Pat Vollmer remembers well St. Clare of Assisi Parish’s centennial celebration.

“We had an outdoor auction and a play,” she said. “I was pregnant at the time, and I played a nun in the play,” she said with a laugh.

She also remembers the many farm animals auctioned off that day.

“Some of the children cried when their animals were sold and the dads had to buy them back. All in all it was a wonderful day.”

Vollmer was just one of about 400 people in attendance for St. Clare’s open house, Sunday, Aug. 13. The open house was held in conjunction with the Feast of St. Clare of Assisi and featured tours of the parish’s 10-year-old church, the ancient fossil stone altar and baptism font, Turkish iconography of Christ’s passion and hand-blown glass windows of creation, as well as several prayer spaces. Tour guides explained the meaning of Catholic architecture in the church.

The open house was just one of many celebration days planned over the course of 150 days as the oldest Catholic community in O’Fallon celebrates its sesquicentennial.

Father James Deiters, St. Clare’s pastor since 1996, spoke in his Sunday homily about the significance of the anniversary.

“It is both a privilege and a great responsibility carrying forward this amazing torch of faith that has been passed onto us,” he said.

The anniversary year kicked off June 4 with a Pentecost festival. On June 18, the parish held a Corpus Christi Procession, a mile-and-a-half walk from the present church north along Cross Street to the St. Clare School chapel, the parish’s historic second home.

The anniversary will culminate with a liturgy  Oct. 7, with Bishop Edward K. Braxton as celebrant.

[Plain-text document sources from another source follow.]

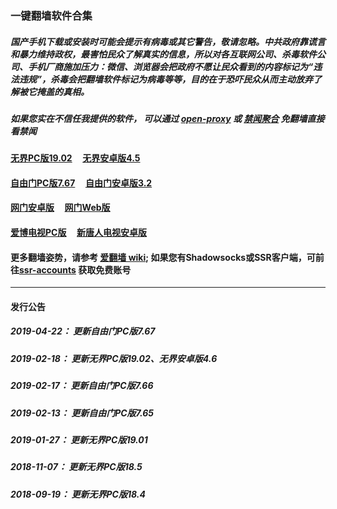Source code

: ### 一键翻墙软件合集

##### 国产手机下载或安装时可能会提示有病毒或其它警告，敬请忽略。中共政府靠谎言和暴力维持政权，最害怕民众了解真实的信息，所以对各互联网公司、杀毒软件公司、手机厂商施加压力：微信、浏览器会把政府不愿让民众看到的内容标记为“违法违规”，杀毒会把翻墙软件标记为病毒等等，目的在于恐吓民众从而主动放弃了解被它掩盖的真相。

##### 如果您实在不信任我提供的软件， 可以通过 [open-proxy](https://github.com/gfw-breaker/ssr-accounts/blob/master/README.md) 或 [禁闻聚合](https://github.com/gfw-breaker/banned-news/blob/master/README.md) 免翻墙直接看禁闻

#### <a href="binary/u1902.zip?raw=true" targe="_blank">无界PC版19.02</a> &nbsp;  &nbsp; <a href="binary/um4.6.apk?raw=true" targe="_blank">无界安卓版4.5</a>

#### <a href="binary/fg767p.zip?raw=true" targe="_blank">自由门PC版7.67</a> &nbsp;  &nbsp; <a href="binary/fgma32.apk?raw=true" targe="_blank">自由门安卓版3.2</a>

#### <a href="https://raw.githubusercontent.com/oGate2/up/master/oGate.apk" target="_blank">网门安卓版</a> &nbsp;  &nbsp; <a href="https://github.com/oGate2/oGate/blob/master/README.md" target="_blank">网门Web版</a>

#### <a href="binary/iPPOTV.zip?raw=true" targe="_blank">爱博电视PC版</a> &nbsp;  &nbsp; <a href="binary/iNTD_TV.apk?raw=true" targe="_blank">新唐人电视安卓版</a>

#### 更多翻墙姿势，请参考 [爱翻墙 wiki](https://github.com/gfw-breaker/i-break-gfw/wiki); 如果您有Shadowsocks或SSR客户端，可前往[ssr-accounts](https://github.com/gfw-breaker/ssr-accounts) 获取免费账号

-----
#### 发行公告

##### 2019-04-22： 更新自由门PC版7.67
##### 2019-02-18： 更新无界PC版19.02、无界安卓版4.6
##### 2019-02-17： 更新自由门PC版7.66
##### 2019-02-13： 更新自由门PC版7.65
##### 2019-01-27： 更新无界PC版19.01
##### 2018-11-07： 更新无界PC版18.5
##### 2018-09-19： 更新无界PC版18.4

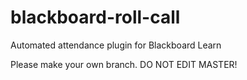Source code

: # blackboard-roll-call
Automated attendance plugin for Blackboard Learn

Please make your own branch.  DO NOT EDIT MASTER!
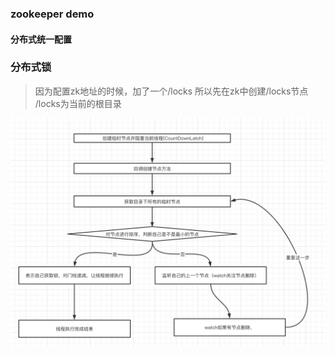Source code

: ### zookeeper demo

#### 分布式统一配置

### 分布式锁

> 因为配置zk地址的时候，加了一个/locks 所以先在zk中创建/locks节点  /locks为当前的根目录

![lock](https://github.com/niezhiliang/zookeeper-demo/blob/master/data/lock.png)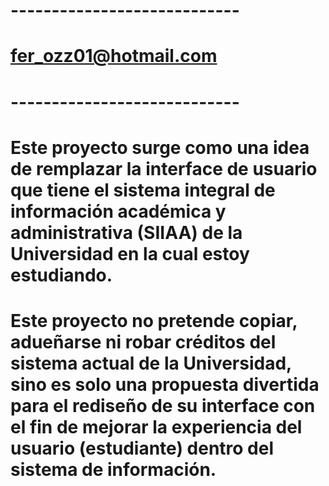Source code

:# ----------------------------
# fer_ozz01@hotmail.com
# ----------------------------


# Este proyecto surge como una idea de remplazar la interface de usuario que tiene el sistema integral de información académica y administrativa (SIIAA) de la Universidad en la cual estoy estudiando. 

# Este proyecto no pretende copiar, adueñarse ni robar créditos del sistema actual de la Universidad, sino es solo una propuesta divertida para el rediseño de su interface con el fin de mejorar la experiencia del usuario (estudiante) dentro del sistema de información.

The present church is the third structure to bear the St. Clare name. O’Fallon was founded in 1854, and four years later the town’s Catholics celebrated their first mass in the home of Thomas and Catherine Mackin, at the corner of First and Apple streets. The first church, a simple 36-foot by 56-foot brick building, served a congregation of 40 Catholics who scrimped and saved to put together $700 for four lots on Third Street. The first St. Clare Church was dedicated Dec. 17, 1867. Father Anton Rustige of Lebanon, celebrated the first Mass Dec. 29.

A permanent pastor was assigned in 1868. A rectory was soon built and a Catholic school founded. By 1890 the parish recognized it was time to build again and the foundation for the second St. Clare Church was laid in 1890 at Third and Oak streets.

The second church was dedicated in 1895 and served as the parish home for more than a century.

As the 21st century dawned, the parish suffered more growing pains. In 2001, parishioner Louis Rasp gave the parish 20 acres and parishioners began to build the third church building. This year the parish marks not only St. Clare Parish’s Sesquicentennial but also the tenth anniversary of the present church building.